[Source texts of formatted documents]
....
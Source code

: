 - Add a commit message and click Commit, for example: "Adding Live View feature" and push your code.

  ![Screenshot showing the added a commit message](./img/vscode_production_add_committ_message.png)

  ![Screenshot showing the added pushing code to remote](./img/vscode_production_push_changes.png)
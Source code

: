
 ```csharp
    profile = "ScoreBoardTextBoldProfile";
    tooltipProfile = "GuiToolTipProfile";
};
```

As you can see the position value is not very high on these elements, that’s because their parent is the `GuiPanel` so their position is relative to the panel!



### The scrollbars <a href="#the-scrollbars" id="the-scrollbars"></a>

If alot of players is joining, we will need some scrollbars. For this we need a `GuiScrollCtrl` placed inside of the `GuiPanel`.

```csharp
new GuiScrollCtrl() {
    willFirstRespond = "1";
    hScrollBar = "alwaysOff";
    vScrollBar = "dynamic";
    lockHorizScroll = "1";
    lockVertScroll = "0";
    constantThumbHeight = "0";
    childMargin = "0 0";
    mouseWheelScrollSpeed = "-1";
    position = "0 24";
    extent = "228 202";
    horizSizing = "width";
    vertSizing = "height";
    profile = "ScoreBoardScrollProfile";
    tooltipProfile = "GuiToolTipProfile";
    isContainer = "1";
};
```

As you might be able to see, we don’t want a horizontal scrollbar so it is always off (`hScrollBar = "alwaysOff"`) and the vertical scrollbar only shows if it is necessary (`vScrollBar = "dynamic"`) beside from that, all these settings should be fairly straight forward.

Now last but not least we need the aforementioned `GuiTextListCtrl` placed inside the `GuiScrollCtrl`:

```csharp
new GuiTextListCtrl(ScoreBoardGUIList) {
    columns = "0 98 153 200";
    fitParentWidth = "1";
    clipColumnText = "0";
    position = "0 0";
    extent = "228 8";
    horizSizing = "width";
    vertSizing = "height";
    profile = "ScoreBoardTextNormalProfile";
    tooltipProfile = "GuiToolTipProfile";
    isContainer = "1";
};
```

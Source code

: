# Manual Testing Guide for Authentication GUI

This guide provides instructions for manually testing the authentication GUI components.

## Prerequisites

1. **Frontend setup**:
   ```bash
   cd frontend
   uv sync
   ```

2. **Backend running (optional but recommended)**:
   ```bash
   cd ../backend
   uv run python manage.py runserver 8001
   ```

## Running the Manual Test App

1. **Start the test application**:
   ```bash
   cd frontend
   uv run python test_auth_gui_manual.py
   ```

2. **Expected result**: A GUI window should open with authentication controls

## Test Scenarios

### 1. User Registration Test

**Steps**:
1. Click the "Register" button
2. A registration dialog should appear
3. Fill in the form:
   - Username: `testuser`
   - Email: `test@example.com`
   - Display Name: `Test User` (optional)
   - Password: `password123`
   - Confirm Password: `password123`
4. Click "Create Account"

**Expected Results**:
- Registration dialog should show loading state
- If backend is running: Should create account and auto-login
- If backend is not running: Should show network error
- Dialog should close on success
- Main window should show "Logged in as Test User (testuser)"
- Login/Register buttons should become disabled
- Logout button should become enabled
....
Assignment: Report only how many lines in the records contain the word "GuiTextListCtrl".

Problem solution: 2